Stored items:
-- Opening Marker --

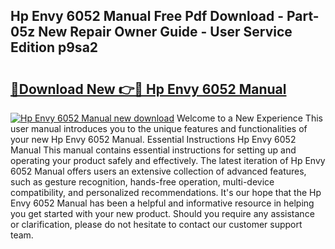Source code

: ## Hp Envy 6052 Manual Free Pdf Download - Part-05z New Repair Owner Guide - User Service Edition p9sa2

# <h2><a href="http://bc11418.oget.top/?id=Hp+Envy+6052+Manual">🔗Download New 👉🔴 Hp Envy 6052 Manual</a></h2>

[![Hp Envy 6052 Manual new download](https://i.imgur.com/5g1atiW.png)](http://bc11418.oget.top/?id=Hp+Envy+6052+Manual)
Welcome to a New Experience This user manual introduces you to the unique features and functionalities of your new Hp Envy 6052 Manual. Essential Instructions Hp Envy 6052 Manual This manual contains essential instructions for setting up and operating your product safely and effectively. The latest iteration of Hp Envy 6052 Manual offers users an extensive collection of advanced features, such as gesture recognition, hands-free operation, multi-device compatibility, and personalized recommendations. It's our hope that the Hp Envy 6052 Manual has been a helpful and informative resource in helping you get started with your new product. Should you require any assistance or clarification, please do not hesitate to contact our customer support team.
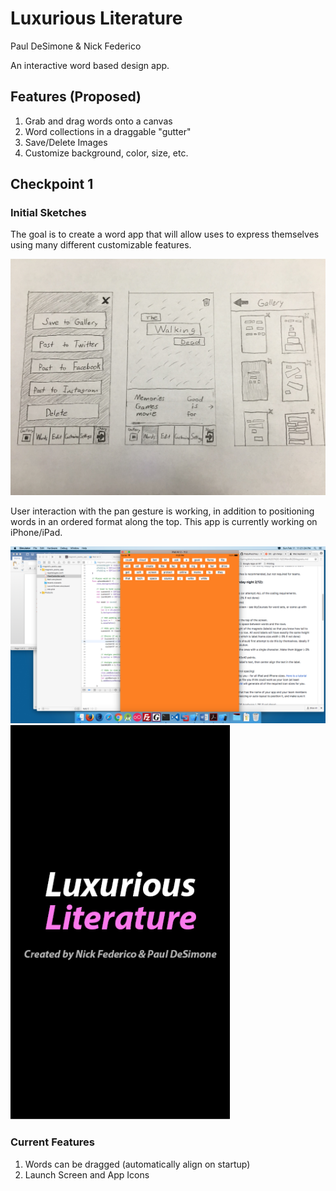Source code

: # Luxurious Literature
Paul DeSimone & Nick Federico

An interactive word based design app.

## Features (Proposed)

1. Grab and drag words onto a canvas
2. Word collections in a draggable "gutter"
3. Save/Delete Images
4. Customize background, color, size, etc.

## Checkpoint 1

### Initial Sketches

The goal is to create a word app that will allow uses to express themselves using many different customizable features.

![alt text](img/sketches.png)

User interaction with the pan gesture is working, in addition to positioning words in an ordered format along the top. This app is currently working on iPhone/iPad.

![alt text](img/checkpoint1.png)
![alt text](img/checkpoint1.1.png)

### Current Features

1. Words can be dragged (automatically align on startup)
2. Launch Screen and App Icons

-- Closing Marker --

§ ABOUT THIS TASK: Exactly how many lines of the records above contain "text"? Please state only the number.

§ YOUR RESPONSE: 3